Collected data:
★ ★ ★ ★ ★
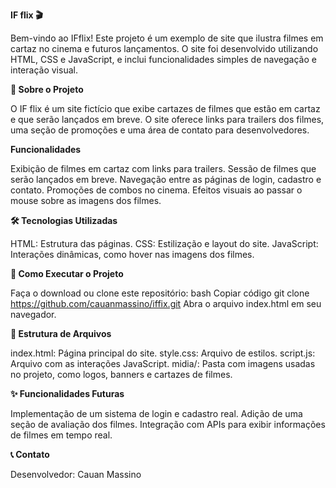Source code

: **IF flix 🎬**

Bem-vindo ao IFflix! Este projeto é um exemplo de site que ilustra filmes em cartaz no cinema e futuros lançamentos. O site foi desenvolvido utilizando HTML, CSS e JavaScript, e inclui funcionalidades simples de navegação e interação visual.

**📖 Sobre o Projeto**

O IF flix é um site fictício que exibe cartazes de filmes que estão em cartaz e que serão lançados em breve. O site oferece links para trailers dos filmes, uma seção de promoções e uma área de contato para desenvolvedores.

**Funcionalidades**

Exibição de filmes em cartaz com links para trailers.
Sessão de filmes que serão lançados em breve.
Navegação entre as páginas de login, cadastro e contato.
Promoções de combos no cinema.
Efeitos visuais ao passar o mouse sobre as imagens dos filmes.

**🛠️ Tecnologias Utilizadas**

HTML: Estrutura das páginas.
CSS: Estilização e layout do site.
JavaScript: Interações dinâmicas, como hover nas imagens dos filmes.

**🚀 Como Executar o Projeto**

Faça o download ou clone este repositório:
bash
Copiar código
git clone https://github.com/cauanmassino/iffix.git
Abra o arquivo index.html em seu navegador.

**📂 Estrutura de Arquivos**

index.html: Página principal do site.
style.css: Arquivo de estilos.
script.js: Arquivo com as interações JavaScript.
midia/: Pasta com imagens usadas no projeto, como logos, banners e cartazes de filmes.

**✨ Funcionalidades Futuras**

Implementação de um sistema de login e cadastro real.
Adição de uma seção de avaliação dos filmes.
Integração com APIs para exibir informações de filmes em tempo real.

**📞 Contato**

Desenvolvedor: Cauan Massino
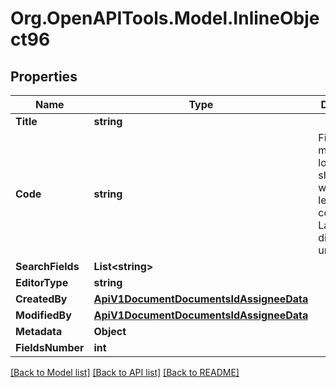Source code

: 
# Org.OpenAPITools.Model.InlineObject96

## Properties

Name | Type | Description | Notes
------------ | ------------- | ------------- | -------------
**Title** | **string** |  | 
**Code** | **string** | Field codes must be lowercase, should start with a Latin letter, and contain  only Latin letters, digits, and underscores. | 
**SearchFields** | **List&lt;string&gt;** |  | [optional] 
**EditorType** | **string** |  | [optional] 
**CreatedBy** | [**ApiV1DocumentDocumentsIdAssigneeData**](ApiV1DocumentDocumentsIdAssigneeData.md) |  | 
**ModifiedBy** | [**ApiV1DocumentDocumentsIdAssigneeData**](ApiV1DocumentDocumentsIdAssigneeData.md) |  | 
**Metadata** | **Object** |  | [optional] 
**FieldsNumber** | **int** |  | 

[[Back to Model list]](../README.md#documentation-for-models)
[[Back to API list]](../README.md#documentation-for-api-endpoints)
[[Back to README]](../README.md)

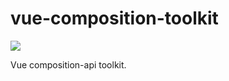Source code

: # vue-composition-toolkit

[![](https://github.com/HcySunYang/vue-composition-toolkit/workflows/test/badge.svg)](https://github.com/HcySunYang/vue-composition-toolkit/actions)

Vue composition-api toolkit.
★ ★ ★ ★ ★
• To do:
Write out the entries above word for word. Do not include the pictures.

• Answer space:
Source code

: **IF flix 🎬**

Bem-vindo ao IFflix! Este projeto é um exemplo de site que ilustra filmes em cartaz no cinema e futuros lançamentos. O site foi desenvolvido utilizando HTML, CSS e JavaScript, e inclui funcionalidades simples de navegação e interação visual.

**📖 Sobre o Projeto**

O IF flix é um site fictício que exibe cartazes de filmes que estão em cartaz e que serão lançados em breve. O site oferece links para trailers dos filmes, uma seção de promoções e uma área de contato para desenvolvedores.

**Funcionalidades**

Exibição de filmes em cartaz com links para trailers.
Sessão de filmes que serão lançados em breve.
Navegação entre as páginas de login, cadastro e contato.
Promoções de combos no cinema.
Efeitos visuais ao passar o mouse sobre as imagens dos filmes.

**🛠️ Tecnologias Utilizadas**

HTML: Estrutura das páginas.
CSS: Estilização e layout do site.
JavaScript: Interações dinâmicas, como hover nas imagens dos filmes.

**🚀 Como Executar o Projeto**

Faça o download ou clone este repositório:
bash
Copiar código
git clone https://github.com/cauanmassino/iffix.git
Abra o arquivo index.html em seu navegador.

**📂 Estrutura de Arquivos**

index.html: Página principal do site.
style.css: Arquivo de estilos.
script.js: Arquivo com as interações JavaScript.
midia/: Pasta com imagens usadas no projeto, como logos, banners e cartazes de filmes.

**✨ Funcionalidades Futuras**

Implementação de um sistema de login e cadastro real.
Adição de uma seção de avaliação dos filmes.
Integração com APIs para exibir informações de filmes em tempo real.

**📞 Contato**

Desenvolvedor: Cauan Massino
Source code

: 
# Org.OpenAPITools.Model.InlineObject96

## Properties

Name | Type | Description | Notes
------------ | ------------- | ------------- | -------------
**Title** | **string** |  | 
**Code** | **string** | Field codes must be lowercase, should start with a Latin letter, and contain  only Latin letters, digits, and underscores. | 
**SearchFields** | **List&lt;string&gt;** |  | [optional] 
**EditorType** | **string** |  | [optional] 
**CreatedBy** | [**ApiV1DocumentDocumentsIdAssigneeData**](ApiV1DocumentDocumentsIdAssigneeData.md) |  | 
**ModifiedBy** | [**ApiV1DocumentDocumentsIdAssigneeData**](ApiV1DocumentDocumentsIdAssigneeData.md) |  | 
**Metadata** | **Object** |  | [optional] 
**FieldsNumber** | **int** |  | 

[[Back to Model list]](../README.md#documentation-for-models)
[[Back to API list]](../README.md#documentation-for-api-endpoints)
[[Back to README]](../README.md)

Source code

: # vue-composition-toolkit

[![](https://github.com/HcySunYang/vue-composition-toolkit/workflows/test/badge.svg)](https://github.com/HcySunYang/vue-composition-toolkit/actions)

Vue composition-api toolkit.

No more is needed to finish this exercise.